EXERCISE REQUIREMENTS
Check each line of the data for "OperationCanceledException", and copy the ones that have it.

==*==

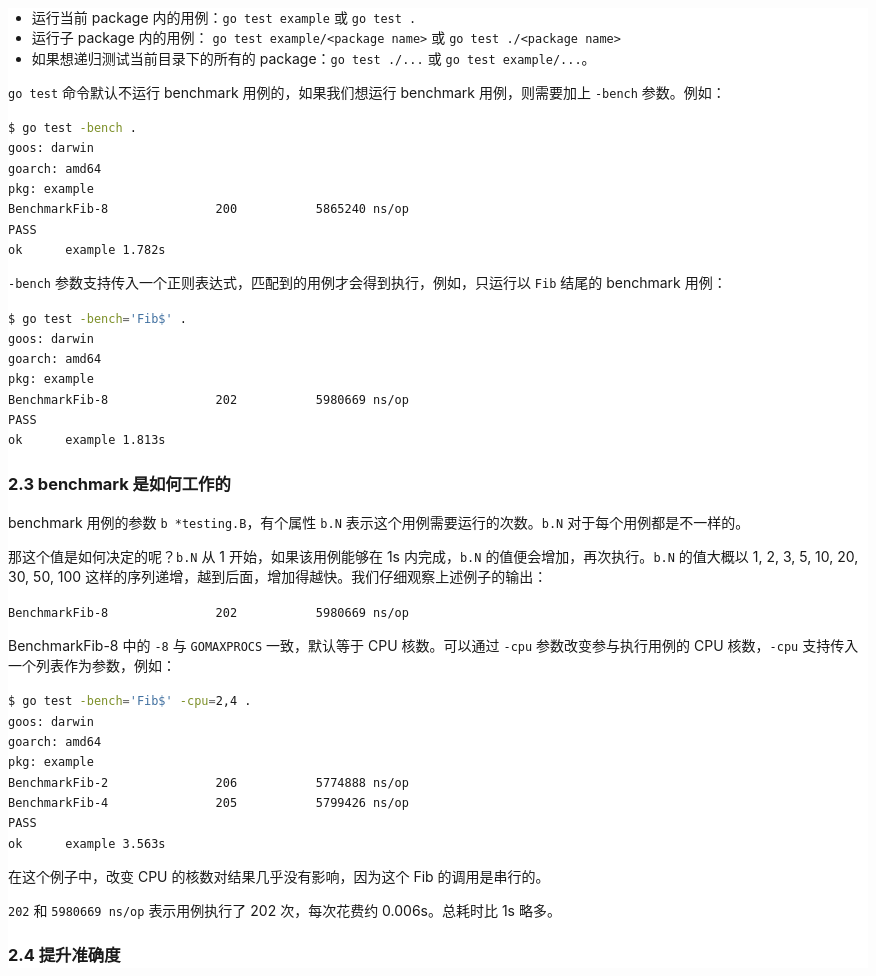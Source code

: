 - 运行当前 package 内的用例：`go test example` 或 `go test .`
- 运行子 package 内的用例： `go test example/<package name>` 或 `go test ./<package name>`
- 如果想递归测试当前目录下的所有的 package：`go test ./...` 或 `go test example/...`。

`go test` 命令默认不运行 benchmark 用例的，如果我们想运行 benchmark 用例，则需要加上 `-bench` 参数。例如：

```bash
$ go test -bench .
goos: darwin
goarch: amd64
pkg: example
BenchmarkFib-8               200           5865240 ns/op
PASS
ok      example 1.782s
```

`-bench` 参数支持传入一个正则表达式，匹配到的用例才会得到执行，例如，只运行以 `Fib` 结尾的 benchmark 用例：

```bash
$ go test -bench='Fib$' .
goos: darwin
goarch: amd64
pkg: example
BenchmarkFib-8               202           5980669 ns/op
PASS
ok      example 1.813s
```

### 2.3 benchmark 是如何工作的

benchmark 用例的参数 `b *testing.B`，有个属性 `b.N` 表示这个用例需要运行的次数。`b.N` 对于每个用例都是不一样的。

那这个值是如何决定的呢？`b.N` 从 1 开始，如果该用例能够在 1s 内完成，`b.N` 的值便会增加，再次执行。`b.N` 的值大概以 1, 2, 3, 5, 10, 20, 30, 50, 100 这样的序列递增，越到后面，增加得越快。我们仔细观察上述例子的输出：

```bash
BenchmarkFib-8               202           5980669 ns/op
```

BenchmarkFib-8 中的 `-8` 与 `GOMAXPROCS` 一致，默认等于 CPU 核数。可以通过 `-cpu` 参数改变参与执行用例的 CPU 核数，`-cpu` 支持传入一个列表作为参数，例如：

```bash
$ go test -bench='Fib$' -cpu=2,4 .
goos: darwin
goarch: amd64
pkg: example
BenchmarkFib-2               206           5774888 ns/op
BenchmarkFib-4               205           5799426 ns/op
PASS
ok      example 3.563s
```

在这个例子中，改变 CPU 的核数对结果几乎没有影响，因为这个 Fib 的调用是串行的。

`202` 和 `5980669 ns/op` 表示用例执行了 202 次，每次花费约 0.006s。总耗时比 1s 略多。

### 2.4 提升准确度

==*==

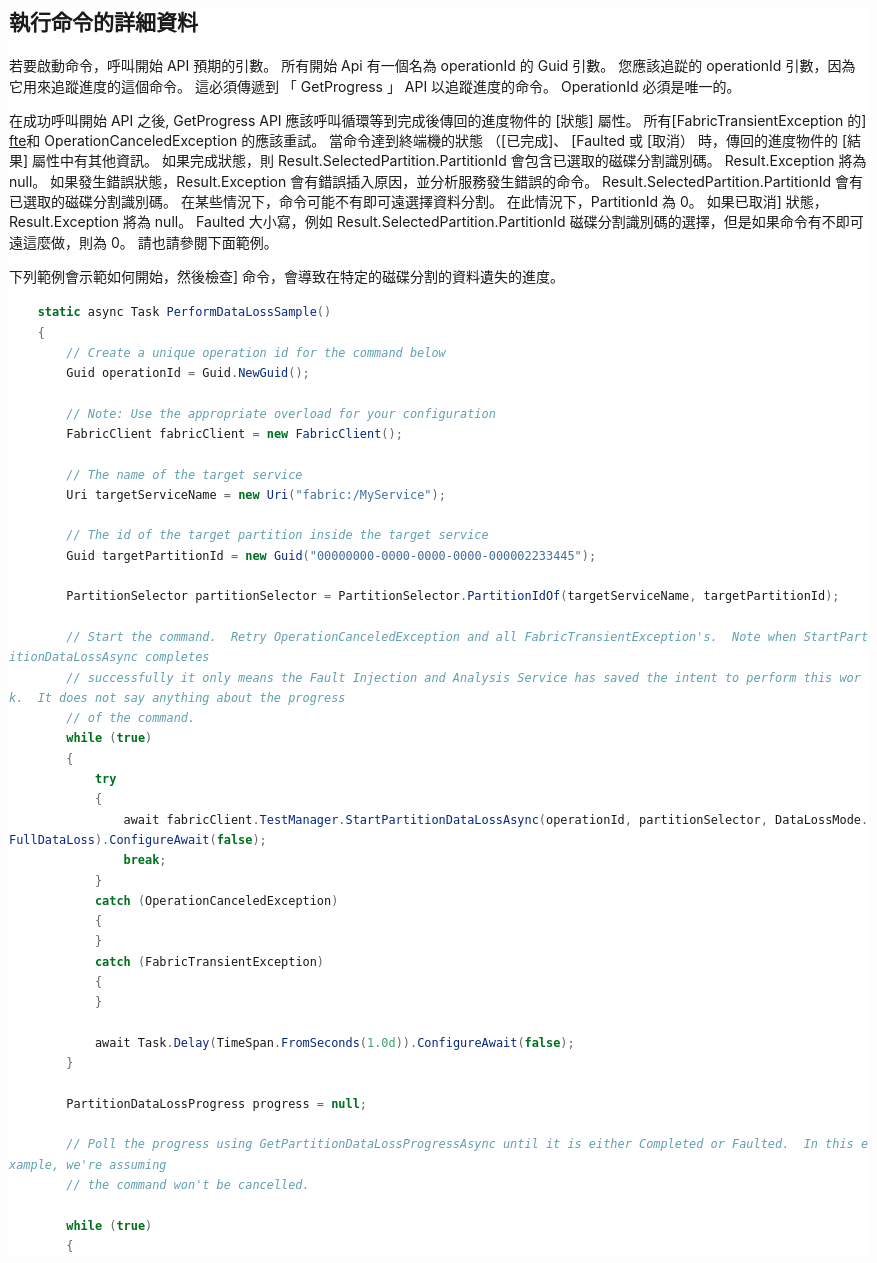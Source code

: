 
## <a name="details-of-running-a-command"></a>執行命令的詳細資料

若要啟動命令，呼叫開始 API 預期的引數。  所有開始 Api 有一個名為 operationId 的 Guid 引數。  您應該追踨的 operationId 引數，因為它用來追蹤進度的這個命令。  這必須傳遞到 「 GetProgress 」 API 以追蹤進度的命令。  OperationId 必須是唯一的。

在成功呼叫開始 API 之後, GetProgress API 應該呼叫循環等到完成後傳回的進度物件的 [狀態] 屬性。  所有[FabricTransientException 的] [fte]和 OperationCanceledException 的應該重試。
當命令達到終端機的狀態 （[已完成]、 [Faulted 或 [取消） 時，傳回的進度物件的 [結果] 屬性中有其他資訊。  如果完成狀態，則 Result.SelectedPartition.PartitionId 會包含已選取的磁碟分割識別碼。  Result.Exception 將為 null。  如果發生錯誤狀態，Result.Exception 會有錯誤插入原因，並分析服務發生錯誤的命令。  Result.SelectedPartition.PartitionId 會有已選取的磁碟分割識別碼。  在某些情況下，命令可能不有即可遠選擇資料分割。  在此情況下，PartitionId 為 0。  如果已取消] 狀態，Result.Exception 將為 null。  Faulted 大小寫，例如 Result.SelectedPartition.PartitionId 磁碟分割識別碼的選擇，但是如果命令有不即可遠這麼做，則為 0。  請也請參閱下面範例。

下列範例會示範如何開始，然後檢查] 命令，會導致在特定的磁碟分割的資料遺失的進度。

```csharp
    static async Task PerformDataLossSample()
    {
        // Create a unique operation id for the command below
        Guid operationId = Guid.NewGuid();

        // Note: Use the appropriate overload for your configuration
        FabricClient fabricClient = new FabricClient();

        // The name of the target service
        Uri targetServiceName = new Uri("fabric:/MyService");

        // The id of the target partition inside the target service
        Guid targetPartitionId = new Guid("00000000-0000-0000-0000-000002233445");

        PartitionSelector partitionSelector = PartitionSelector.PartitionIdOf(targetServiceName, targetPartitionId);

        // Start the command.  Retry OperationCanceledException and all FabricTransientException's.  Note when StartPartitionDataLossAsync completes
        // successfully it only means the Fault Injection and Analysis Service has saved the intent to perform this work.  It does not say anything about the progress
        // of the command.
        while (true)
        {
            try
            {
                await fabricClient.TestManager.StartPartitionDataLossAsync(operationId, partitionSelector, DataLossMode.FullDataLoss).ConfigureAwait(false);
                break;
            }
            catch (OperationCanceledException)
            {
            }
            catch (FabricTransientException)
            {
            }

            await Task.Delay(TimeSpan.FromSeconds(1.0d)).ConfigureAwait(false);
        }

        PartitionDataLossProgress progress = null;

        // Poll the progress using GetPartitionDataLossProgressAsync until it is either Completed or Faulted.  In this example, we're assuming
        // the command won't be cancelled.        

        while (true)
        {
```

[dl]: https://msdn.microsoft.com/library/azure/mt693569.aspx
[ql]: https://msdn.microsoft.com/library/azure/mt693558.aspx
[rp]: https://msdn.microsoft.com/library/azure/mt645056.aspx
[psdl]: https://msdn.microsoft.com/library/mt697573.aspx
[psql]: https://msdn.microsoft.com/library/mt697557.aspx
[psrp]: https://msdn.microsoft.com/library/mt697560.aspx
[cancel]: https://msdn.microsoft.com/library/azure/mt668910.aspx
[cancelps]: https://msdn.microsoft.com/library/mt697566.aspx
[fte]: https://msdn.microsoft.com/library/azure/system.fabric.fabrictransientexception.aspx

==*==

OUTPUT OF THE TASK
在成功呼叫開始 API 之後, GetProgress API 應該呼叫循環等到完成後傳回的進度物件的 [狀態] 屬性。  所有[FabricTransientException 的] [fte]和 OperationCanceledException 的應該重試。
        // Start the command.  Retry OperationCanceledException and all FabricTransientException's.  Note when StartPartitionDataLossAsync completes
            catch (OperationCanceledException)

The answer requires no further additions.